Items from a dataset

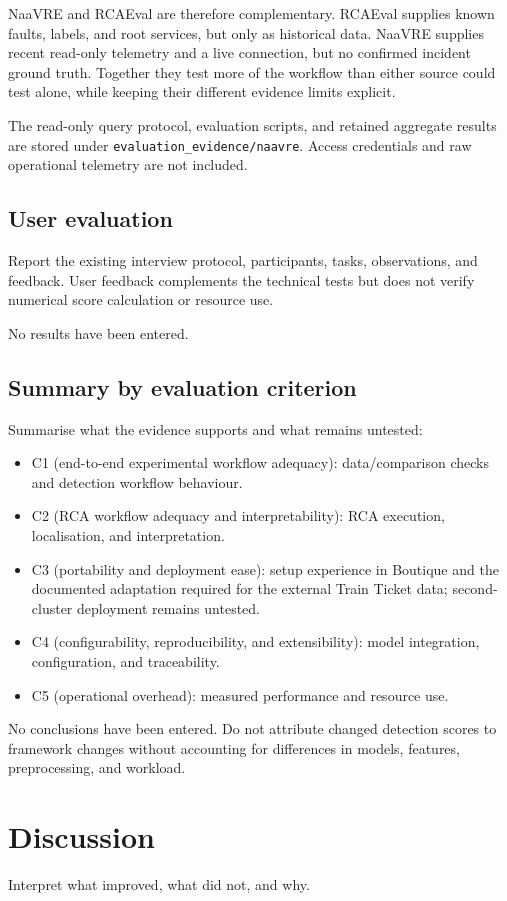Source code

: NaaVRE and RCAEval are therefore complementary. RCAEval supplies known faults, labels, and root services, but only as historical data. NaaVRE supplies recent read-only telemetry and a live connection, but no confirmed incident ground truth. Together they test more of the workflow than either source could test alone, while keeping their different evidence limits explicit.

The read-only query protocol, evaluation scripts, and retained aggregate results are stored under \texttt{evaluation\_evidence/naavre}. Access credentials and raw operational telemetry are not included.

\subsection{User evaluation}

Report the existing interview protocol, participants, tasks, observations, and feedback. User feedback complements the technical tests but does not verify numerical score calculation or resource use.

No results have been entered.


\subsection{Summary by evaluation criterion}

Summarise what the evidence supports and what remains untested:
\begin{itemize}
    \item C1 (end-to-end experimental workflow adequacy): data/comparison checks and detection workflow behaviour.
    \item C2 (RCA workflow adequacy and interpretability): RCA execution, localisation, and interpretation.
    \item C3 (portability and deployment ease): setup experience in Boutique and the documented adaptation required for the external Train Ticket data; second-cluster deployment remains untested.
    \item C4 (configurability, reproducibility, and extensibility): model integration, configuration, and traceability.
    \item C5 (operational overhead): measured performance and resource use.
\end{itemize}

No conclusions have been entered. Do not attribute changed detection scores to framework changes without accounting for differences in models, features, preprocessing, and workload.



\section{Discussion}
Interpret what improved, what did not, and why.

[Instructions for the task]: Give back exactly the lines from the one that contains "configuration, and traceability." to the end of the data above, both of those lines included.

[Answer to the problem]:
    \item C4 (configurability, reproducibility, and extensibility): model integration, configuration, and traceability.
    \item C5 (operational overhead): measured performance and resource use.
\end{itemize}

No conclusions have been entered. Do not attribute changed detection scores to framework changes without accounting for differences in models, features, preprocessing, and workload.



\section{Discussion}
Interpret what improved, what did not, and why.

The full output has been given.